Personal information
- Full name: Justin Stoddart
- Date of birth: 3 November 1995 (age 30)
- Place of birth: Brampton, Ontario, Canada
- Height: 1.75 m (5 ft 9 in)
- Position: Midfielder

College career
- Years: Team / Apps / (Gls)
- 2015: Temple Owls / 18 / (3)
- 2017: Oakland Golden Grizzlies / 12 / (0)

Senior career*
- Years: Team / Apps / (Gls)
- 2016–2019: Sigma FC / 61 / (19)
- 2019: Forge FC / 1 / (0)

= Justin Stoddart =

Canadian soccer player (born 1995)

Justin Stoddart (born 3 November 1995) is a Canadian professional soccer player who plays as a midfielder.

==Club career==
===Sigma FC===
In 2016, Stoddart played for Sigma FC in League1 Ontario, scoring seven goals in nineteen appearances.
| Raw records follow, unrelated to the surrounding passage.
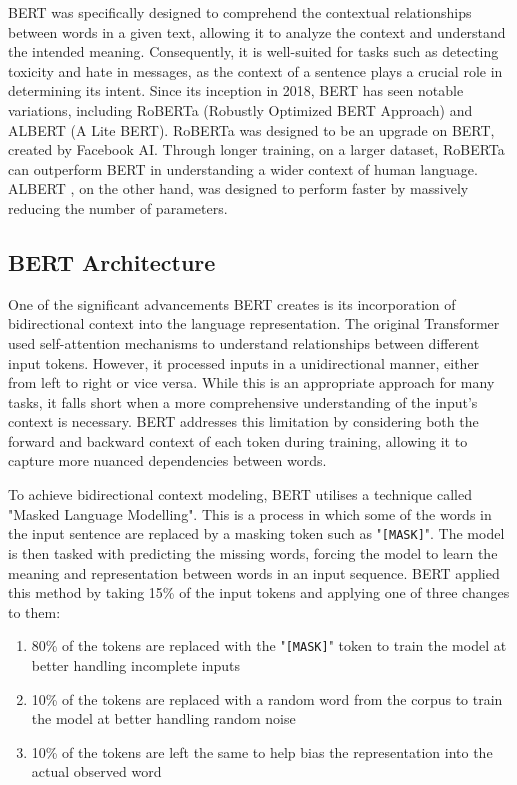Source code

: BERT was specifically designed to comprehend the contextual relationships between words in a given text, allowing it to analyze the context and understand the intended meaning. Consequently, it is well-suited for tasks such as detecting toxicity and hate in messages, as the context of a sentence plays a crucial role in determining its intent. Since its inception in 2018, BERT has seen notable variations, including RoBERTa (Robustly Optimized BERT Approach) and ALBERT (A Lite BERT). RoBERTa \cite{RoBERTa} was designed to be an upgrade on BERT, created by Facebook AI. Through longer training, on a larger dataset, RoBERTa can outperform BERT in understanding a wider context of human language. ALBERT \cite{AlBERT}, on the other hand, was designed to perform faster by massively reducing the number of parameters.

\subsection{BERT Architecture}

One of the significant advancements BERT creates is its incorporation of bidirectional context into the language representation. The original Transformer used self-attention mechanisms to understand relationships between different input tokens. However, it processed inputs in a unidirectional manner, either from left to right or vice versa. While this is an appropriate approach for many tasks, it falls short when a more comprehensive understanding of the input's context is necessary. BERT addresses this limitation by considering both the forward and backward context of each token during training, allowing it to capture more nuanced dependencies between words.

To achieve bidirectional context modeling, BERT utilises a technique called "Masked Language Modelling". This is a process in which some of the words in the input sentence are replaced by a masking token such as "\verb|[MASK]|". The model is then tasked with predicting the missing words, forcing the model to learn the meaning and representation between words in an input sequence. BERT applied this method by taking 15\% of the input tokens and applying one of three changes to them:

\begin{enumerate}[itemsep=0pt, topsep=1pt]
    \item 80\% of the tokens are replaced with the "\verb|[MASK]|" token to train the model at better handling incomplete inputs
    \item 10\% of the tokens are replaced with a random word from the corpus to train the model at better handling random noise
    \item 10\% of the tokens are left the same to help bias the representation into the actual observed word
\end{enumerate}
The following year, he made thirteen appearances for Sigma, scoring four goals. In 2018, Stoddart made fourteen league appearances, scoring two goals, and made another three appearances in the League1 Ontario playoffs. In 2019, Stoddart scored six goals in fifteen league appearances and made another two appearances in the playoffs.

===Forge FC===
On 15 September 2019, Stoddart signed his first professional contract with Canadian Premier League side Forge FC. On 6 October 2019, he made his only appearance with Forge, entering in the 76th minute as a substitute in a 1–0 win over York9 FC. On 8 January 2020, the club announced Stoddart would not return for the 2020 season.